明人は頷いて、差し出された手を取って、杏樹に促された庭の端に設けられた椅子へ腰掛けた。胸が早鐘のようだ。明人はそれがなぜか分からず、ただ聞かれるままに答えた。途中、杏樹がお茶を出して下がって行ったが、明人がそれに気付いたのは、紅雪が微笑みながらお茶に口を付けた時だった。

「妹の霧花(きりはな)ももうすぐ参りますの。」紅雪は言った。「こちらが思いも掛けず清浄な地で、過ごしやすく守られた地であるので…父も子だけは守りたいと、必死であるのですわ。我らの宮は人里に程近く、段々に命の気も少なくなっておりますの…蒼様は一族全てを匿ってくださると言ってくださいましたが、父は先祖からの宮を捨てる決心がまだ付きませぬの。全てと申しても、我らはもう、100人足らずしか残っておりませぬ。我は一族の将来を案じております。」

明人は、その事実に驚いた。鶴はそれほどに減ってしまっていたのか。

「存じませんでした。そのようなことになっておろうとは…。」

紅雪は微笑んだ。

「定めというものもございまする。人と共に来たのでありますが、人は己の生活に手いっぱいなのですわ。我らのことまで案じておる暇はないのでしょう。鶴と申しても、我らは丹頂鶴ですの。本当はもっと北におりましたが、遙か昔の人に乞われて、神格化していた我らはこちらへ下って参った。その後地はこのように変化して、今に至るのです。我らの仲間はまだ居るかも知れませぬ。もっと北へと参ったなら…ですが、ここで暮らしておった我ら、今更北へは参れませぬ。」

丹頂鶴か。明人は、なるほどと思った。紅雪の美しさは、こちらが緊張せずにはいられないものがある。そして、この僅かの時間いろいろなことを話した中で、穏やかな気質と、思慮深さと、そして頭の良さを感じ取っていた。こんな女が世に居たとは。
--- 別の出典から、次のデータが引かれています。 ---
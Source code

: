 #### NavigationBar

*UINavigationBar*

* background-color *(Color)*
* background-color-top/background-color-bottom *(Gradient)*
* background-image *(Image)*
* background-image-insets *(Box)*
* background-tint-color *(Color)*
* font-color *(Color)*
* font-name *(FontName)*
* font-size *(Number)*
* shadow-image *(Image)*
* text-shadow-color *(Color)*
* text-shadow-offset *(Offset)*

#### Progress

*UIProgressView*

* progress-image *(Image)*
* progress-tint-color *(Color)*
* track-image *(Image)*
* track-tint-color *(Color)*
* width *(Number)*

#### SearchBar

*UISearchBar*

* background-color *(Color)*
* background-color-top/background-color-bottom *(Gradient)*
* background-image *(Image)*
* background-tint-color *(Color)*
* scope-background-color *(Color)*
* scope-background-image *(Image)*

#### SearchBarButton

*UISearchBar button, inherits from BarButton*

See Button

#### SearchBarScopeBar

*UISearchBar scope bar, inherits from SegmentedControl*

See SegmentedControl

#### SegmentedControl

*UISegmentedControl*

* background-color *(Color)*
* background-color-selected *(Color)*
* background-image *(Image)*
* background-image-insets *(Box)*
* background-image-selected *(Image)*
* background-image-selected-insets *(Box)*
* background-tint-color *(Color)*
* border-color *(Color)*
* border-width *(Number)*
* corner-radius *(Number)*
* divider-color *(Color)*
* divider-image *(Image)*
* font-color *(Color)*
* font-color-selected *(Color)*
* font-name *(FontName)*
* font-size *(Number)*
明人が黙って紅雪を見ていたので、紅雪はためらったように下を向くと、頬を少し赤く染めた。

「あの、明人様…そのように見つめられては、我はどうすれば良いのかわかりませぬ。我が宮には神はほとんどおらず、慣れておりませぬので…。」

明人はハッとして頭を小さく下げた。

「失礼を致しました…軍神であるので、そのようなことに気も回りませず。」

紅雪は首を振った。

「よろしいの。我も軍神のかた、しかも龍とお話するのは初めてでありましたので。」

明人は、困惑した。それだけのことで、また心臓が早く拍動している。明人はいたたまれなくなって、立ち上がった。

「それでは、我はこれで失礼致しまする。軍の方に参らねばなりませんので。それでは。紅雪様。」

サッと踵を返して歩み去ろうとする明人に、紅雪は慌てたように立ち上がって言った。

「明人様!」明人は立ち止まって振り返った。「我のことは紅雪とお呼びくださいませ。ここでは、我も王族を離れて学友のように過ごしとうございます。」

明人は、微笑んで頷いた。

「紅雪。それではまた。」

明人は今度こそ歩き去って行った。

紅雪はその後ろ姿を、ずっと見送っていた。